2. Trump Park Avenue. Defendants valued Trump Park Avenue, a residential building in Manhattan, between $90 million and $350 million between 2011 and 2021, despite an appraisal of only $72.5 million. The appraisal, unlike defendants’ valuations, correctly accounted for many of the unsold residential units as rent-stabilized units, not market rate units. Rent-stabilized units are less valuable than market rate units.
3. 40 Wall Street. Defendants valued 40 Wall Street between $525 million and $796 million between the years of 2011 and 2021, despite appraisals ranging between $200 million and $540 million.
4. Seven Springs. Defendants valued Seven Springs, a 212-acre parcel of land in Westchester, between $261 million and $291 million between 2011 and 2021, despite a 2000 appraisal reflecting that the “as-is” market value for residential development was only $25 million.
5. The Triplex. Defendants misrepresented that President Trump’s condominium apartment in Trump Tower (the Triplex) occupied 30,000 square feet, instead of its actual 10,996 square footage and inflated the price per square foot, resulting in valuations ranging between $80 million and $327 million from 2011 through 2021, and inflating its value by up to $200 million through 2017.

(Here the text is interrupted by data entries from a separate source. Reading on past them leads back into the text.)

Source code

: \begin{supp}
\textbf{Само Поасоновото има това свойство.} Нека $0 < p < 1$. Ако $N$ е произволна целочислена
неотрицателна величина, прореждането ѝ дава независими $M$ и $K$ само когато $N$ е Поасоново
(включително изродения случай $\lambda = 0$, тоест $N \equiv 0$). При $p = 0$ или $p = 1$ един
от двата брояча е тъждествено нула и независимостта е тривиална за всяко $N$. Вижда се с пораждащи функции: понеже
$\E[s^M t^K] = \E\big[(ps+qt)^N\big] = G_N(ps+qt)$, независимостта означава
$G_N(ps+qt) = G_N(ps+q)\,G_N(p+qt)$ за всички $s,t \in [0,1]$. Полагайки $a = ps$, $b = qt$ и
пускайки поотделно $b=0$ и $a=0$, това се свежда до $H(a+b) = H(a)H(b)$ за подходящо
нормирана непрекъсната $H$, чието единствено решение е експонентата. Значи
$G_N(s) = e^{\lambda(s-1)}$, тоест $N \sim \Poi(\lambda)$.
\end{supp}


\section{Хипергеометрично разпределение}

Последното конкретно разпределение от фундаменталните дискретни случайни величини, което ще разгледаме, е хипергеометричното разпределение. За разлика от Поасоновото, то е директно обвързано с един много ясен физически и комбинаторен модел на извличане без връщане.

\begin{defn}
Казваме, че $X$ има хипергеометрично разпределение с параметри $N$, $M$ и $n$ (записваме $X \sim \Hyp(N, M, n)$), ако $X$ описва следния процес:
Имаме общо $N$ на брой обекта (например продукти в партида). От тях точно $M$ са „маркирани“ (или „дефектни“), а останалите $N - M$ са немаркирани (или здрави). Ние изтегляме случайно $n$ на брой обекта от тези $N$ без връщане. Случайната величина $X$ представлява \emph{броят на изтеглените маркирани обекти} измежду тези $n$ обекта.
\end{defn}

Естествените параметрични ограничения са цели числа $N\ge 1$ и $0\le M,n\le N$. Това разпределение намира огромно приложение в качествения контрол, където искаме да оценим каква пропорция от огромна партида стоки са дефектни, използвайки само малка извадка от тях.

6. Mar-a-Lago. Defendants’ valuations for Mar-a-Lago did not consider land restrictions and limitations that were agreed to and signed by President Trump, and which precluded the use of the property for anything other than a social club in exchange for reduced real estate and income tax benefits. As discussed at greater length below, each SFC between 2014 and 2021 overvalued Mar-a-Lago as if it could be sold as an unrestricted private residential property, contrary to the reality that Mar-a-Lago’s use was restricted to a social club.
7. Aberdeen. Defendants valued the Aberdeen golf property in Scotland as if over 2,500 private residences could be constructed and sold, when defendants obtained approval to develop less than 1,500 accommodations – most of which were unprofitable short-term rentals. Subsequently, defendants based their valuations on the assumption that 2,035 private homes could be developed and sold despite the Trump Organization’s application to reduce the project to 550 residences due to lack of profitability, which was approved. From year to year, the SFCs inflated the value of this property between $59 and $283 million.
8. Brand Premium. Defendants inflated the values of golf club properties between 15% to 30% based on the value purportedly associated with the Trump brand name, even though the SFCs provided that “goodwill attached to the Trump name has significant financial value that had not been reflected in the preparation of this financial statement.”